Freedom: Bow now or bow later
by Tom Sullivan

Let’s not point fingers, but for all their hands-over-their-hearts, pocket-Constitution-carrying, misty-eyed Americanity, there are certain of our neighbors who are just not comfortable with democracy. With one-person, one-vote. With freedom of speech and religion that is not theirs. With facts that do not support their preferred view of the world. With not being in control. Galileo Galilei knew a few. As Jesus said about the poor, they will be with us always.

Thomas Jefferson knew to be wary of them:

Where the preamble declares, that coercion is a departure from the plan of the holy author of our religion, an amendment was proposed by inserting “Jesus Christ,” so that it would read “A departure from the plan of Jesus Christ, the holy author of our religion;” the insertion was rejected by the great majority, in proof that they meant to comprehend, within the mantle of its protection, the Jew and the Gentile, the Christian and Mohammedan, the Hindoo and Infidel of every denomination.
-Thomas Jefferson, Autobiography, in reference to the Virginia Act for Religious Freedom

So it was no surprise that things did not go smoothly in Spring, Texas this week when the Church of Lucifer opened its doors:

The Luciferians officially opened their doors on Friday, with their first meeting scheduled for Saturday. But they were greeted by a vocal group of Christians after having their building vandalized this week. Video taken by ABC13 Friday evening shows protesters upset with the organization’s presence gathered outside, with a law enforcement presence needed to keep the peace.

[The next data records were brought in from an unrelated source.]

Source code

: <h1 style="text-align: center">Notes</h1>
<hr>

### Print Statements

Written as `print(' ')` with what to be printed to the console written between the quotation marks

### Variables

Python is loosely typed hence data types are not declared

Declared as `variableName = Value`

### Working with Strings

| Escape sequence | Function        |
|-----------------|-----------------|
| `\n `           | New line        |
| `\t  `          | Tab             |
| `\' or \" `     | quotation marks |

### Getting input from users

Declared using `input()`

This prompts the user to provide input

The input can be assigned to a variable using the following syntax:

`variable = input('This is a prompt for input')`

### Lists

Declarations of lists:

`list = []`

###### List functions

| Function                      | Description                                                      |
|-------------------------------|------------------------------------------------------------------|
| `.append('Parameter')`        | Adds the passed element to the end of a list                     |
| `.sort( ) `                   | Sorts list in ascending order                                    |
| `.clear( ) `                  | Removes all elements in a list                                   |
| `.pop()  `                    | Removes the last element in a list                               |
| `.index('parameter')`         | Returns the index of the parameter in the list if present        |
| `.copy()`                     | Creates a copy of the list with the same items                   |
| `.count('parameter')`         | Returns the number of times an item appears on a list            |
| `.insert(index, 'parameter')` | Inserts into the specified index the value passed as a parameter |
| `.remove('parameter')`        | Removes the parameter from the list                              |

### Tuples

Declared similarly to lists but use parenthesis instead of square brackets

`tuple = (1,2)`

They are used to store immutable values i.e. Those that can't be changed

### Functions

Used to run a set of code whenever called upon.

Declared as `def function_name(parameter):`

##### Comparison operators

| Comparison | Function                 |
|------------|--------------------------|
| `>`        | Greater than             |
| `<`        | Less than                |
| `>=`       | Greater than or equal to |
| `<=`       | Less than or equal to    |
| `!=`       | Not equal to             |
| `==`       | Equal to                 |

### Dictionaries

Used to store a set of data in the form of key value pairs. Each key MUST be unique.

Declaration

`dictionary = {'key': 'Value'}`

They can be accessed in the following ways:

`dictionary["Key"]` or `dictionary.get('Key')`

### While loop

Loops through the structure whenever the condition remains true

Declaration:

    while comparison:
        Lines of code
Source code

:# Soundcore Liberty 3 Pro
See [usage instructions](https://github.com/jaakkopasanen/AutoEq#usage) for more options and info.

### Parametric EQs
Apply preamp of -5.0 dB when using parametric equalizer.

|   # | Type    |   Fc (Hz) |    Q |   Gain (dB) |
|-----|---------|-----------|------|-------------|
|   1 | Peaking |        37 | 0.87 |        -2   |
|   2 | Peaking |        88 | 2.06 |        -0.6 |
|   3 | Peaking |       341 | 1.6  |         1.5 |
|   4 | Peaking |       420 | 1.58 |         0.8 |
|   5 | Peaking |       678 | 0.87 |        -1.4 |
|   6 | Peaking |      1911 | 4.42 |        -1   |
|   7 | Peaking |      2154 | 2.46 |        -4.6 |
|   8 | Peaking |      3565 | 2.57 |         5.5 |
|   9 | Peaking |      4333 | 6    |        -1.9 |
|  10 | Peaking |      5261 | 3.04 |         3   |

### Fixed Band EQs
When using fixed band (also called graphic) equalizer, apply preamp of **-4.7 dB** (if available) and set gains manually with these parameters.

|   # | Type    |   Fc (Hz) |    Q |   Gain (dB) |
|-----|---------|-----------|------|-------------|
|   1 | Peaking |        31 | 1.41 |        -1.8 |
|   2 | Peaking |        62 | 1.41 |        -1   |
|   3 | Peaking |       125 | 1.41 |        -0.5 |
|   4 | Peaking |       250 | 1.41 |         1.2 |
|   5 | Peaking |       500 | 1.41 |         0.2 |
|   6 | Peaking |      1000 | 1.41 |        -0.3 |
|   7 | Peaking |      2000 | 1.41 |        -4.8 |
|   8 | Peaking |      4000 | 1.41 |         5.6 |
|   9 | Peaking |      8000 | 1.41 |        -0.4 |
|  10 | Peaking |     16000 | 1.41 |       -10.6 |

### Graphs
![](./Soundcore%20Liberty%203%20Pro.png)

“This is what we get when we have freedom of religion,” protester Christine White told ABC13 angrily. “We ought to be filling up the whole street here, that they have to pass through us to get into that church.”

White continued to say that God loves the Luciferians “enough to say, ‘you either bow now, or you will be forced to bow later,’ and then it’s too late.”

Just maybe it’s not God who wants them to bow.

Many of the protesters were from a group calling itself The American Society for the Defense of Tradition, Family and Property (TFP), which believes it is “on the front lines of the Culture War, peacefully defending the values of tradition, family and private ownership.” Hard to find a better definition of that bizarre amalgam of Horatio Alger, Ayn Rand and Jesus Christ that for many Americans passes for Christianity.

Threats to their cultural or political dominance are mortal ones. A North Carolina state senator told a publisher bluntly during a public meeting, “I am the senator, you are the citizen. You need to be quiet.” Some politicians don’t want to govern. They want to rule.

As we saw this week in the third GOP presidential debate, they really get testy when challenged. They prefer that, as Heather Cox Richardson wrote about Fox News, “a few white men reign unchallenged in a world of Christianity and free-market capitalism. This worldview is inherently right.” Woe unto you who challenge it:

This insistence on a false reality was in full force Wednesday. When charged with his connection to the disreputable nutritional supplements company Mannatech, Dr. Ben Carson denied any involvement with it. He lied. When Becky Quick asked Donald Trump to explain his assertion that Senator Marco Rubio was “Mark Zuckerberg’s personal senator,” Trump denied that he had ever said such a thing. He lied (that exact phrase was on his campaign website). When asked about the national debt, Senator Ted Cruz ranted that such a question simply illustrated “why the American people don’t trust the media,” then went on to misrepresent the substantive questions the moderators had asked by turning them into cartoon sound bites. Carly Fiorina’s astonishing lie was in the last debate, when she insisted—contrary to all evidence—that she had seen a video in which Planned Parenthood employees murdered a baby to sell its organs.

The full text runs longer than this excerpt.